* **INSTRUCTIONS TO FOLLOW**
Here are the records. Write out exactly the lines between the one holding "keep game going" and the one holding "of the word-line", inclusive.
*** Opening SOURCE MATERIAL ***
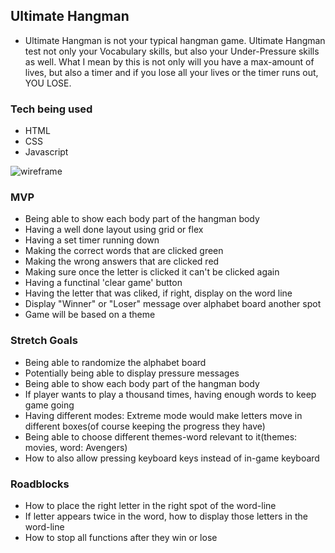 ## Ultimate Hangman

* Ultimate Hangman is not your typical hangman game. Ultimate Hangman test not only your Vocabulary skills, but also your Under-Pressure skills as well. 
What I mean by this is not only will you have a max-amount of lives, but also a timer and if you lose all your lives or the timer runs out, YOU LOSE.

### Tech being used

* HTML
* CSS
* Javascript

![wireframe](https://i.imgur.com/AUBBqkE.png)

### MVP

* Being able to show each body part of the hangman body
* Having a well done layout using grid or flex
* Having a set timer running down
* Making the correct words that are clicked green
* Making the wrong answers that are clicked red
* Making sure once the letter is clicked it can't be clicked again
* Having a functinal 'clear game' button
* Having the letter that was cliked, if right, display on the word line
* Display "Winner" or "Loser" message over alphabet board another spot
* Game will be based on a theme


### Stretch Goals

* Being able to randomize the alphabet board
* Potentially being able to display pressure messages
* Being able to show each body part of the hangman body
* If player wants to play a thousand times, having enough words to keep game going
* Having different modes: Extreme mode would make letters move in different boxes(of course keeping the progress they have)
* Being able to choose different themes-word relevant to it(themes: movies, word: Avengers)
* How to also allow pressing keyboard keys instead of in-game keyboard


### Roadblocks

* How to place the right letter in the right spot of the word-line
* If letter appears twice in the word, how to display those letters in the word-line
* How to stop all functions after they win or lose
*** Closing SOURCE MATERIAL ***
* **TASK RESPONSE**
* If player wants to play a thousand times, having enough words to keep game going
* Having different modes: Extreme mode would make letters move in different boxes(of course keeping the progress they have)
* Being able to choose different themes-word relevant to it(themes: movies, word: Avengers)
* How to also allow pressing keyboard keys instead of in-game keyboard


### Roadblocks

* How to place the right letter in the right spot of the word-line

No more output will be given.